● **What to produce**: Go through the records below and count every line containing "hexo". Reply with the count alone.

───── Exercise inputs

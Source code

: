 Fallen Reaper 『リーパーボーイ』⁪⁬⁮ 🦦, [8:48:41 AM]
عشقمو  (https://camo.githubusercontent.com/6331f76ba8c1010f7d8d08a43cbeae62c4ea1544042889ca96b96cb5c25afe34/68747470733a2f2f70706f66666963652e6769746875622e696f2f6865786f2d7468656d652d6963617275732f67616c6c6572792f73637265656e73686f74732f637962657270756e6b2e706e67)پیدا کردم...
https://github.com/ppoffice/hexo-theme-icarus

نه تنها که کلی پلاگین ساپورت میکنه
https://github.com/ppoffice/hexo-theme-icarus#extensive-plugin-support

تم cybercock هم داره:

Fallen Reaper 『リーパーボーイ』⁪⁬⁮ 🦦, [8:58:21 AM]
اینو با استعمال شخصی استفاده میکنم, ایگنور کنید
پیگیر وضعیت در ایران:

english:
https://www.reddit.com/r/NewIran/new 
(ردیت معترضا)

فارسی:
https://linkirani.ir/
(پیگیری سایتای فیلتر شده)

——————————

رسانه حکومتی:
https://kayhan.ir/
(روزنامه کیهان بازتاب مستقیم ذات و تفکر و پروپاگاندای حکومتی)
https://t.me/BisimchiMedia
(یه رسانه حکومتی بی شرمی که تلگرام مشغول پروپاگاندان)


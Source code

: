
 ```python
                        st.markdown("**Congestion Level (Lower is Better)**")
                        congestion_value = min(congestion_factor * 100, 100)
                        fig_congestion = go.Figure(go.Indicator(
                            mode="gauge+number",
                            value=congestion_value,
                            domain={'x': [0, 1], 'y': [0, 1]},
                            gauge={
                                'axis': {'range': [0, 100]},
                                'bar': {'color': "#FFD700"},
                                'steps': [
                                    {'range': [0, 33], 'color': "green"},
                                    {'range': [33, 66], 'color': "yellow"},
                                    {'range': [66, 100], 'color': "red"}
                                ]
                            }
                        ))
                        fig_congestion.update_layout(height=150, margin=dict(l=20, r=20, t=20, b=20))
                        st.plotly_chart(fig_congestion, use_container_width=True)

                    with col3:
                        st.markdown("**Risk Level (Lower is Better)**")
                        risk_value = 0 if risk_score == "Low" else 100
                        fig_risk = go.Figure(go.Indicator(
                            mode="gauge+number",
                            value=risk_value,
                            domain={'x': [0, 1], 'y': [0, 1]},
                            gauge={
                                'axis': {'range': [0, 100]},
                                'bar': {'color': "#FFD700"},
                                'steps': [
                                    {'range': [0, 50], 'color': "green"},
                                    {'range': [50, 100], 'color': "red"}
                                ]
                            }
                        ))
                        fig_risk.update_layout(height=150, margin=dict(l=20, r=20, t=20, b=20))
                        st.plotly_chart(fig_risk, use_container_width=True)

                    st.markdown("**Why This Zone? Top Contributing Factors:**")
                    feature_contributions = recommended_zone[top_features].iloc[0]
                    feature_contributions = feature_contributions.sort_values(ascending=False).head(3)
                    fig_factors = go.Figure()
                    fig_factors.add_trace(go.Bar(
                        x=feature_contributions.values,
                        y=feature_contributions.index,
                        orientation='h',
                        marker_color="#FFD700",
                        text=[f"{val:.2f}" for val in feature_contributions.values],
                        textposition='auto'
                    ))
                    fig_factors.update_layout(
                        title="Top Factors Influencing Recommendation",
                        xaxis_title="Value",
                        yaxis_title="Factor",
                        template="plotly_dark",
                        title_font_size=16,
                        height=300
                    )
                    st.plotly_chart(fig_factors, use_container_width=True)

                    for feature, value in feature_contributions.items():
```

──────────

● **Solved exercise**: 2